The enhanced graphical startup and user switching experience makes Fedora feel more like a polished, professional product. It's eyecandy, but it's such delicious eyecandy!
KMS requires per-driver kernel support. The initial targets are ATI and Intel graphics chips, as sufficient documentation exists to implement kernel drivers for them. The design of the kernel's KMS API is still in flux, and interacts with any kernel video memory management subsystems that may be in play (GEM, TTM, etc.). Plymouth, and the corresponding 2D X drivers, also need to be updated to use the new KMS APIs when they are available.
KMS is highly hardware dependent. At least the following configurations need to be tested:
- Intel 915/945
- Intel 965 and above
- Intel 865 and below
- Radeon R500 and above (ie, ATOM BIOS enabled)
- Radeon R400 and below (ie, not ATOM)
- Everything else
Plymouth testing is expected to be described on Features/BetterStartup. For each of the above configurations, plymouth should do the expected thing, whatever that is: either graphical splash if KMS support lands for that hardware profile, or text splash if not.
For each configuration, X startup and shutdown needs to work as expected, both when plymouth is enabled and when it is disabled. Additionally, fast user switching must be tested and working.
Graphical panic support will likely get tested "for free", since it's hard not to accidentally panic at least once while developing the appropriate kernel code.
For KMS-enabled hardware, the user should spend much less time watching their monitor blink while the system starts up. Fast user switching will be faster and smoother, making Fedora more pleasant for non-technical and casual users.
Plymouth and the X server will both consume the KMS services provided by the kernel. Plymouth really does not want to be in the business of having multiple drivers, so a consistent API between kernel drivers is desirable.
Kernel modesetting can default to either enabled or disabled in the DRM driver, and it can be enabled or disabled at boot-time. Both Plymouth and the DDX drivers will detect whether KMS is present and enabled, and if both present and enabled, they will take advantage of them. If either KMS is not present or it is present but disabled, then Plymouth will automatically fall back to the text splash and the DDX driver will automatically fall back to user-space modesetting (as in past releases).
We will need to document how to enable/disable a driver at boot-time and will need to document any known bugs or performance issues.

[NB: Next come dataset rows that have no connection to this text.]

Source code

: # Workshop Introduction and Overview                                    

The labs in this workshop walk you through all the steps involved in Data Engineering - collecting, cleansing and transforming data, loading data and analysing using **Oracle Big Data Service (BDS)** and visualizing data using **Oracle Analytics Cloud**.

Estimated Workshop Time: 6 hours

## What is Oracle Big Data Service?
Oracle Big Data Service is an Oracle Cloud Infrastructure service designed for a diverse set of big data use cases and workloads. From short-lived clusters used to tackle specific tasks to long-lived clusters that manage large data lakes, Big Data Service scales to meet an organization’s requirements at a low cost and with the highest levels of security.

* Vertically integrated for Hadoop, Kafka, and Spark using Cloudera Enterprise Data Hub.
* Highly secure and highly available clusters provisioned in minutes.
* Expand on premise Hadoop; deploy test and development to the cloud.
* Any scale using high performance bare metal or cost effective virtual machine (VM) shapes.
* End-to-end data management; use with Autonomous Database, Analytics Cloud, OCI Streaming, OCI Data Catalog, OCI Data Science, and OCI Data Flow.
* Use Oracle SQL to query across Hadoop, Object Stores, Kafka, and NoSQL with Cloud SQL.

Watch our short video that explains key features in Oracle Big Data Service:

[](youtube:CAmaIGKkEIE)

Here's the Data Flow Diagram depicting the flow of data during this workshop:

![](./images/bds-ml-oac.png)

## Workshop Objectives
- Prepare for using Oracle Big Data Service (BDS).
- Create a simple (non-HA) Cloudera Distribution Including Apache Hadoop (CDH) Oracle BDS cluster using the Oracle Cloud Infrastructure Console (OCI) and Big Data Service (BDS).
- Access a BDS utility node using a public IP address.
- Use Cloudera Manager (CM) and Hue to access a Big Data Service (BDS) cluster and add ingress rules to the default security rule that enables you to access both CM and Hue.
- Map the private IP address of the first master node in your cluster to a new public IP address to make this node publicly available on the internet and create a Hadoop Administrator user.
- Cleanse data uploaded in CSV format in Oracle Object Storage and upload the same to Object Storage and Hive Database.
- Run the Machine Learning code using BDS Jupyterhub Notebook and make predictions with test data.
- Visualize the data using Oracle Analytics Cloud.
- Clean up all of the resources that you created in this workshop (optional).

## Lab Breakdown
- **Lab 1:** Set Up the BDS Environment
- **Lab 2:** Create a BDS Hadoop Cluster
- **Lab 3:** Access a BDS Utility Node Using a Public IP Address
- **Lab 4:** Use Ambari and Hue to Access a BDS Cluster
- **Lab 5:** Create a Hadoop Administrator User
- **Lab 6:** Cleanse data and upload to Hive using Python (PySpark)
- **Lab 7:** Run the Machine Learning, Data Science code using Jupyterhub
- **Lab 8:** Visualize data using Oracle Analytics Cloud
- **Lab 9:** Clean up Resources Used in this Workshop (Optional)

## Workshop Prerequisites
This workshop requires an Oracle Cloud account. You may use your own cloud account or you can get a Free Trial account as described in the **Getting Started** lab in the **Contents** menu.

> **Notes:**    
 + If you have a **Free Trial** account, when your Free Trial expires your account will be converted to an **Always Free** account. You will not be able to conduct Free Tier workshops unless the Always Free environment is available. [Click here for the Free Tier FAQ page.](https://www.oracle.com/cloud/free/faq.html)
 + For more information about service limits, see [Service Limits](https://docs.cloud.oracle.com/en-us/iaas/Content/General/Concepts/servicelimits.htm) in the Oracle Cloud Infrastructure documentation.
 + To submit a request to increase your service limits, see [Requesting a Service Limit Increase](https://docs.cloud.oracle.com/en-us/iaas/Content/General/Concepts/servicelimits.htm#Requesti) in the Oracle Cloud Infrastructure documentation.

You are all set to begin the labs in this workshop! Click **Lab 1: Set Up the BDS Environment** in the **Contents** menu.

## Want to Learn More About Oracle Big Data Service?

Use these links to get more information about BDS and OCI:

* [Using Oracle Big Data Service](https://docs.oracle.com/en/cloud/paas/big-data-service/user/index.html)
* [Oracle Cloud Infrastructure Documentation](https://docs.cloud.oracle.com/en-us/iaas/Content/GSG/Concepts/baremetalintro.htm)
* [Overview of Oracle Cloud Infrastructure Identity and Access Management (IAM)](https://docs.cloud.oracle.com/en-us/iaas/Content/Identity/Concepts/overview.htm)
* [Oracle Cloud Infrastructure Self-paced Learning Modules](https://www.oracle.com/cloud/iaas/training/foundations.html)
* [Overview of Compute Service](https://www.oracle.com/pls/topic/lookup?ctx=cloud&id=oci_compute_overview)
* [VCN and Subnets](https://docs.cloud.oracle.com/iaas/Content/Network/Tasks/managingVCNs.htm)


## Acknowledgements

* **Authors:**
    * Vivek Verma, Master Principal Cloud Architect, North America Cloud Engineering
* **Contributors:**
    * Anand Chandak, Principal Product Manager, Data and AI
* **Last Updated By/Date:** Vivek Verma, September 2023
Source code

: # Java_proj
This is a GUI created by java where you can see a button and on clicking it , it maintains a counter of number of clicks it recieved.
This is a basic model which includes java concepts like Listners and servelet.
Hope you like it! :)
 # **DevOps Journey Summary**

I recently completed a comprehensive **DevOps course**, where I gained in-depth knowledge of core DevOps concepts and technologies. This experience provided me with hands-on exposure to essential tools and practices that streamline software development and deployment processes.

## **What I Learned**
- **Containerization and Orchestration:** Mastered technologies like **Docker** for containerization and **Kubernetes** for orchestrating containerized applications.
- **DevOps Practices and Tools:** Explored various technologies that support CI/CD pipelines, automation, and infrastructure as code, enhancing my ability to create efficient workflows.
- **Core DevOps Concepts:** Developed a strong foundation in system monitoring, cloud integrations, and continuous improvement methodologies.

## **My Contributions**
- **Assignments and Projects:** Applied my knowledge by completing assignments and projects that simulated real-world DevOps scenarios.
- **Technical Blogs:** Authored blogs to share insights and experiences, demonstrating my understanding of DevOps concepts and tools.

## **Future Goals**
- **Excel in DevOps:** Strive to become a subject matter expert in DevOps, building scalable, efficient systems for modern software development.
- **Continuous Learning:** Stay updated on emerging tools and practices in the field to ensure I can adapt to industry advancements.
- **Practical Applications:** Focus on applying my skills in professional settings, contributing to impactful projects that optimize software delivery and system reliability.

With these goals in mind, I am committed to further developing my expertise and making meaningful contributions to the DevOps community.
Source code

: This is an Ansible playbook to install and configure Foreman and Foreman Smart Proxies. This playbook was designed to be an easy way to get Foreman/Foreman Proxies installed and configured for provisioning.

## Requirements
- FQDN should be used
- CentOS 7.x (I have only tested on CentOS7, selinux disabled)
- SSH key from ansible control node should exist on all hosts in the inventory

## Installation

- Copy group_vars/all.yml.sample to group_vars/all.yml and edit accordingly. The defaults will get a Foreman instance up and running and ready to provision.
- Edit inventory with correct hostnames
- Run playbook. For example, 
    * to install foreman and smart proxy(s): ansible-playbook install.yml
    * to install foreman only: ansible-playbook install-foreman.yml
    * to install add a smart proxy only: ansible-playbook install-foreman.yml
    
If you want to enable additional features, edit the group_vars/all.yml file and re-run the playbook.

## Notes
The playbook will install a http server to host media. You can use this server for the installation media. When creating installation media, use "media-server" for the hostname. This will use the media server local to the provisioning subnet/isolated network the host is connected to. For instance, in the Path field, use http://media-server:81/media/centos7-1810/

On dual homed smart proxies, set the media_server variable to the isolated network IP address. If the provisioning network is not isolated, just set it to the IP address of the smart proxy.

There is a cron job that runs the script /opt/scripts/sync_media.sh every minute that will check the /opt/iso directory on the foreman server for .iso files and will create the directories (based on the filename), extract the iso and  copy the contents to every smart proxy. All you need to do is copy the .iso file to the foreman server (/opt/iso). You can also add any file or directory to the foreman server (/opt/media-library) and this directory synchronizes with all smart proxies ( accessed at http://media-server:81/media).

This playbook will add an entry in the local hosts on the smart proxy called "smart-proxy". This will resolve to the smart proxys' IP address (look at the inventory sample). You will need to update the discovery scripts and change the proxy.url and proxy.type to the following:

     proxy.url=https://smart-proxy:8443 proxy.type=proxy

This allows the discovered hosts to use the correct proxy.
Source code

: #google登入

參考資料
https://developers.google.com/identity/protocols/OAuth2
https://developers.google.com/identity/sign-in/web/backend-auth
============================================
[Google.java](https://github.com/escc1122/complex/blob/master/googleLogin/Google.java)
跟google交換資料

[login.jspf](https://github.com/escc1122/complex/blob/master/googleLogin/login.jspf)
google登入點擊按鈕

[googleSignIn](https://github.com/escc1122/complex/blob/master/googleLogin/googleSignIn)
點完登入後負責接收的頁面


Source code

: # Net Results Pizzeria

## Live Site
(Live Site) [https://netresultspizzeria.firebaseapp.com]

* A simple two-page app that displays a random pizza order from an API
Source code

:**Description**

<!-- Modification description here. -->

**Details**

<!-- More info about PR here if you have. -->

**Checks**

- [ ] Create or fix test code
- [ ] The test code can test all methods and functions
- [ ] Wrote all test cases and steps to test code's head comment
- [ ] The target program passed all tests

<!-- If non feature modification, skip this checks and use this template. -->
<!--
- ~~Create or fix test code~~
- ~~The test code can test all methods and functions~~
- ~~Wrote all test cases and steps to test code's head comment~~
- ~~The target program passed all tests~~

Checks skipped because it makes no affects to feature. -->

Kernel Command Line Options:
Holding down ctrl to access grub the following can be used to modify the KMS behaviour. These can also be added to /boot/grub/grub.conf
All drivers: nomodeset - this will disable the kernel modesetting feature and drop the user back to the old X.org infrastructure and behaviour.
radeon.agpmode=x where x is -1 = Enable PCI mode on the GPU, disable all AGP. 1, 2, 4, 8 = Enable AGP speed.
This option replaces the old xorg.conf options, AGPMode and Option "BusType" "PCI", if you had to specify these in the past to get DRI or X working then you need to specify them on the kernel command line.